Улыбнувшись, я постарался сделать равнодушное лицо.
— Полагаю, вам про него известно?
— Разумеется. Меня должны были вести в курс дела из-за перемещения денег. Должен сказать, очень сомневался, но, как вы, вероятно, знаете, мы очень многим обязаны Рейвенсклиффу.
— Конечно, конечно.
— А чем именно вы занимаетесь…
Я сделал осторожное лицо.
— Приглядываю за тем и сем. Незаметно, если вы понимаете, о чем я. Во всяком случае, приглядывал для лорда Рейвенсклиффа. До его смерти.
— О да!.. Огромная потеря. И как неловко. Как не вовремя.
— Э… да.
— Проклятое правительство, как можно так колебаться. Хотя Рейвенсклифф держался на удивление благодушно. Все будет хорошо, говорил он, не беспокойтесь. Он прекрасно знает, как уговорить их на решающий шаг… И вдруг умирает. Типично для него, но он предусмотрел даже такую возможность. Должен сказать, услышав, мы едва не запаниковали. Если бы акционеры узнали, что происходит…
— Щекотливое положение, — сочувственно сказал я.
— Можете себе представить? Как сказать акционерам, что облигации займа, как они полагали, для южноафриканской золотой шахты, на самом деле для частного военного флота? Я бы уже щипал паклю в Редингской тюрьме. Но хотя бы в хорошей компании.
Он рассмеялся. Я присоединился, вероятно, несколько излишне сердечно.
— И тем не менее вы здесь.
— Как вы говорите, я здесь.

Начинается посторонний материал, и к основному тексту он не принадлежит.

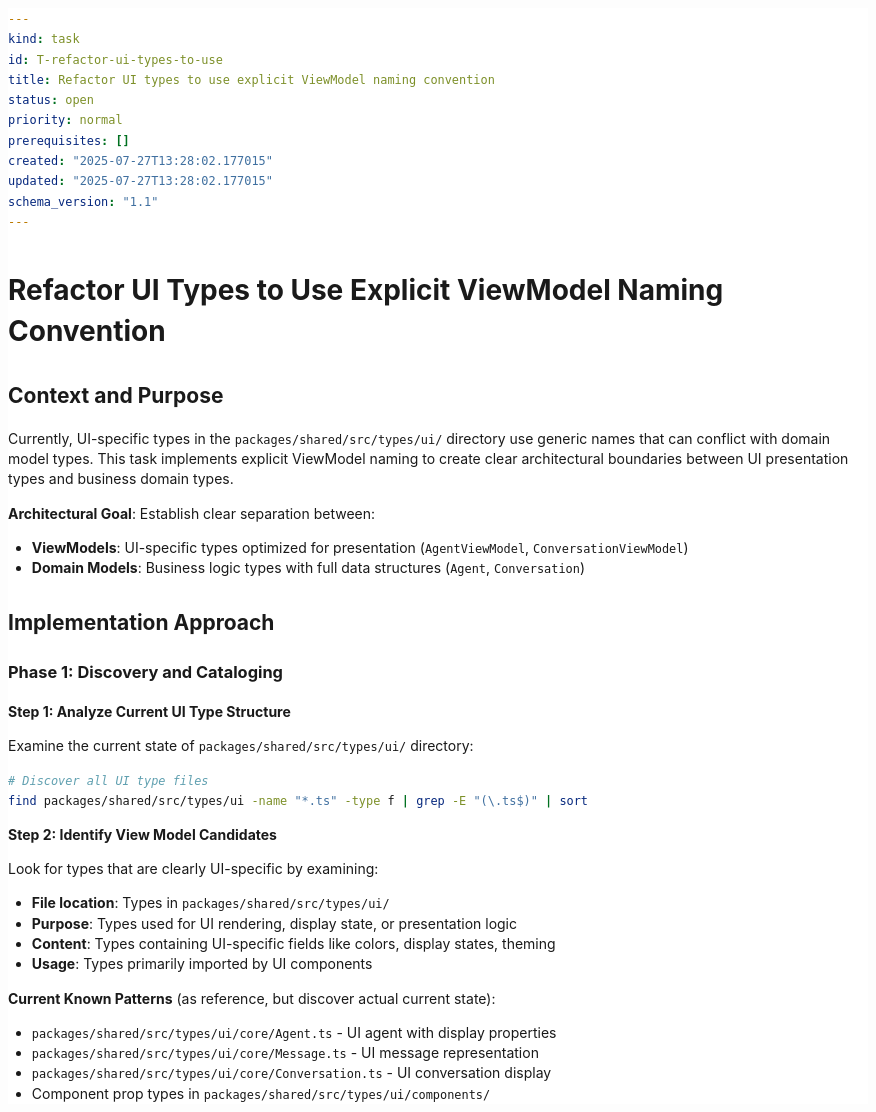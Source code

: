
 ```yaml
---
kind: task
id: T-refactor-ui-types-to-use
title: Refactor UI types to use explicit ViewModel naming convention
status: open
priority: normal
prerequisites: []
created: "2025-07-27T13:28:02.177015"
updated: "2025-07-27T13:28:02.177015"
schema_version: "1.1"
---
```


# Refactor UI Types to Use Explicit ViewModel Naming Convention

## Context and Purpose

Currently, UI-specific types in the `packages/shared/src/types/ui/` directory use generic names that can conflict with domain model types. This task implements explicit ViewModel naming to create clear architectural boundaries between UI presentation types and business domain types.

**Architectural Goal**: Establish clear separation between:

- **ViewModels**: UI-specific types optimized for presentation (`AgentViewModel`, `ConversationViewModel`)
- **Domain Models**: Business logic types with full data structures (`Agent`, `Conversation`)

## Implementation Approach

### Phase 1: Discovery and Cataloging

**Step 1: Analyze Current UI Type Structure**

Examine the current state of `packages/shared/src/types/ui/` directory:

```bash
# Discover all UI type files
find packages/shared/src/types/ui -name "*.ts" -type f | grep -E "(\.ts$)" | sort
```

**Step 2: Identify View Model Candidates**

Look for types that are clearly UI-specific by examining:

- **File location**: Types in `packages/shared/src/types/ui/`
- **Purpose**: Types used for UI rendering, display state, or presentation logic
- **Content**: Types containing UI-specific fields like colors, display states, theming
- **Usage**: Types primarily imported by UI components

**Current Known Patterns** (as reference, but discover actual current state):

- `packages/shared/src/types/ui/core/Agent.ts` - UI agent with display properties
- `packages/shared/src/types/ui/core/Message.ts` - UI message representation
- `packages/shared/src/types/ui/core/Conversation.ts` - UI conversation display
- Component prop types in `packages/shared/src/types/ui/components/`
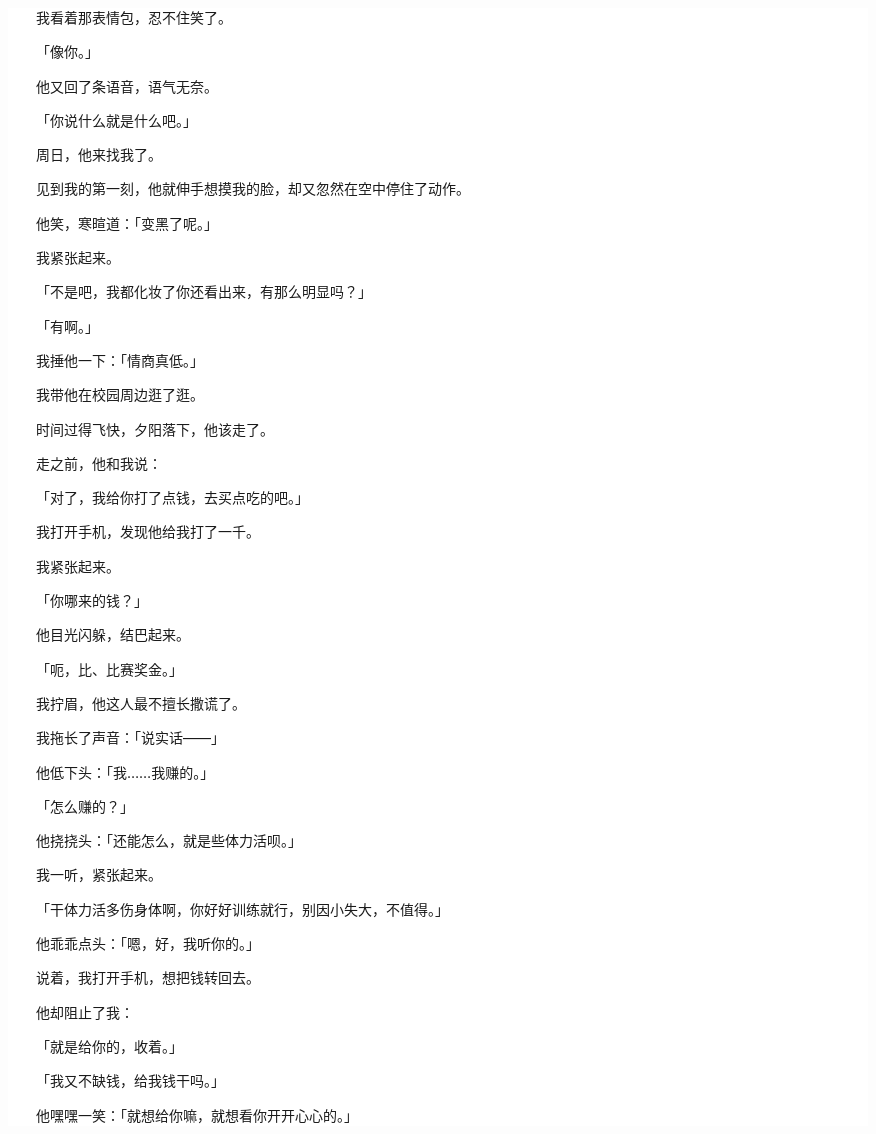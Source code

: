 &emsp;&emsp;我看着那表情包，忍不住笑了。  
  
&emsp;&emsp;「像你。」  
  
&emsp;&emsp;他又回了条语音，语气无奈。  
  
&emsp;&emsp;「你说什么就是什么吧。」  
  
&emsp;&emsp;周日，他来找我了。  
  
&emsp;&emsp;见到我的第一刻，他就伸手想摸我的脸，却又忽然在空中停住了动作。  
  
&emsp;&emsp;他笑，寒暄道：「变黑了呢。」  
  
&emsp;&emsp;我紧张起来。  
  
&emsp;&emsp;「不是吧，我都化妆了你还看出来，有那么明显吗？」  
  
&emsp;&emsp;「有啊。」  
  
&emsp;&emsp;我捶他一下：「情商真低。」  
  
&emsp;&emsp;我带他在校园周边逛了逛。  
  
&emsp;&emsp;时间过得飞快，夕阳落下，他该走了。  
  
&emsp;&emsp;走之前，他和我说：  
  
&emsp;&emsp;「对了，我给你打了点钱，去买点吃的吧。」  
  
&emsp;&emsp;我打开手机，发现他给我打了一千。  
  
&emsp;&emsp;我紧张起来。  
  
&emsp;&emsp;「你哪来的钱？」  
  
&emsp;&emsp;他目光闪躲，结巴起来。  
  
&emsp;&emsp;「呃，比、比赛奖金。」  
  
&emsp;&emsp;我拧眉，他这人最不擅长撒谎了。  
  
&emsp;&emsp;我拖长了声音：「说实话——」  
  
&emsp;&emsp;他低下头：「我……我赚的。」  
  
&emsp;&emsp;「怎么赚的？」  
  
&emsp;&emsp;他挠挠头：「还能怎么，就是些体力活呗。」  
  
&emsp;&emsp;我一听，紧张起来。  
  
&emsp;&emsp;「干体力活多伤身体啊，你好好训练就行，别因小失大，不值得。」  
  
&emsp;&emsp;他乖乖点头：「嗯，好，我听你的。」  
  
&emsp;&emsp;说着，我打开手机，想把钱转回去。  
  
&emsp;&emsp;他却阻止了我：  
  
&emsp;&emsp;「就是给你的，收着。」  
  
&emsp;&emsp;「我又不缺钱，给我钱干吗。」  
  
&emsp;&emsp;他嘿嘿一笑：「就想给你嘛，就想看你开开心心的。」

Спасибо Рейвенсклиффу, что внес в свое завещание какую-то нелепицу, чтобы какое-то время никто до книг не добрался. Это дало нам время. Хотя и немного. Я чертовски из-за этого беспокоюсь.

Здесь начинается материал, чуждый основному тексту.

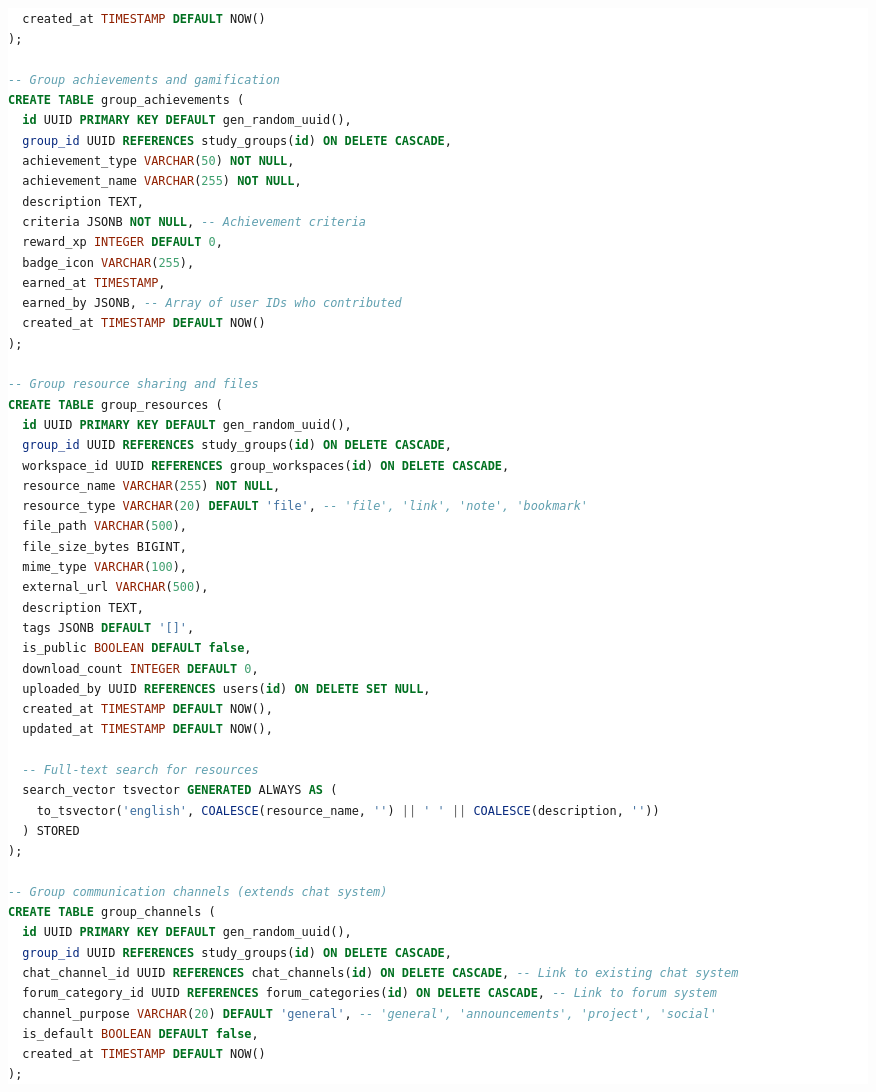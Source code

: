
 ```sql
  created_at TIMESTAMP DEFAULT NOW()
);

-- Group achievements and gamification
CREATE TABLE group_achievements (
  id UUID PRIMARY KEY DEFAULT gen_random_uuid(),
  group_id UUID REFERENCES study_groups(id) ON DELETE CASCADE,
  achievement_type VARCHAR(50) NOT NULL,
  achievement_name VARCHAR(255) NOT NULL,
  description TEXT,
  criteria JSONB NOT NULL, -- Achievement criteria
  reward_xp INTEGER DEFAULT 0,
  badge_icon VARCHAR(255),
  earned_at TIMESTAMP,
  earned_by JSONB, -- Array of user IDs who contributed
  created_at TIMESTAMP DEFAULT NOW()
);

-- Group resource sharing and files
CREATE TABLE group_resources (
  id UUID PRIMARY KEY DEFAULT gen_random_uuid(),
  group_id UUID REFERENCES study_groups(id) ON DELETE CASCADE,
  workspace_id UUID REFERENCES group_workspaces(id) ON DELETE CASCADE,
  resource_name VARCHAR(255) NOT NULL,
  resource_type VARCHAR(20) DEFAULT 'file', -- 'file', 'link', 'note', 'bookmark'
  file_path VARCHAR(500),
  file_size_bytes BIGINT,
  mime_type VARCHAR(100),
  external_url VARCHAR(500),
  description TEXT,
  tags JSONB DEFAULT '[]',
  is_public BOOLEAN DEFAULT false,
  download_count INTEGER DEFAULT 0,
  uploaded_by UUID REFERENCES users(id) ON DELETE SET NULL,
  created_at TIMESTAMP DEFAULT NOW(),
  updated_at TIMESTAMP DEFAULT NOW(),
  
  -- Full-text search for resources
  search_vector tsvector GENERATED ALWAYS AS (
    to_tsvector('english', COALESCE(resource_name, '') || ' ' || COALESCE(description, ''))
  ) STORED
);

-- Group communication channels (extends chat system)
CREATE TABLE group_channels (
  id UUID PRIMARY KEY DEFAULT gen_random_uuid(),
  group_id UUID REFERENCES study_groups(id) ON DELETE CASCADE,
  chat_channel_id UUID REFERENCES chat_channels(id) ON DELETE CASCADE, -- Link to existing chat system
  forum_category_id UUID REFERENCES forum_categories(id) ON DELETE CASCADE, -- Link to forum system
  channel_purpose VARCHAR(20) DEFAULT 'general', -- 'general', 'announcements', 'project', 'social'
  is_default BOOLEAN DEFAULT false,
  created_at TIMESTAMP DEFAULT NOW()
);
```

— И, как я понимаю, его вдова тоже, — сказал я.
— О да. Насколько мне известно, она может знать больше, чем следует. Рейвенсклифф мало чего ей не рассказывал.
— То есть?
— Не знаю, конечно, что в точности он ей говорил, но я слышал, она наняла человека искать то дитя. Что, разумеется, придало мифу реальности. Чем больше бедолага напутает, задавая вопросы, тем лучше.
«О Господи!» — подумал я.
— С вами все в порядке? — спросил Баринг.
— Не совсем. У меня весь день немного желудок болит. Вы не сочтете меня ужасно грубым, если я откланяюсь?
— Очень жаль. Разумеется.
— Кстати, а леди Рейвенсклифф здесь?
— Конечно же, нет. Она в трауре. Ее даже в Каусе нет.
— Правда? А мне сказали, она гостит на королевской яхте.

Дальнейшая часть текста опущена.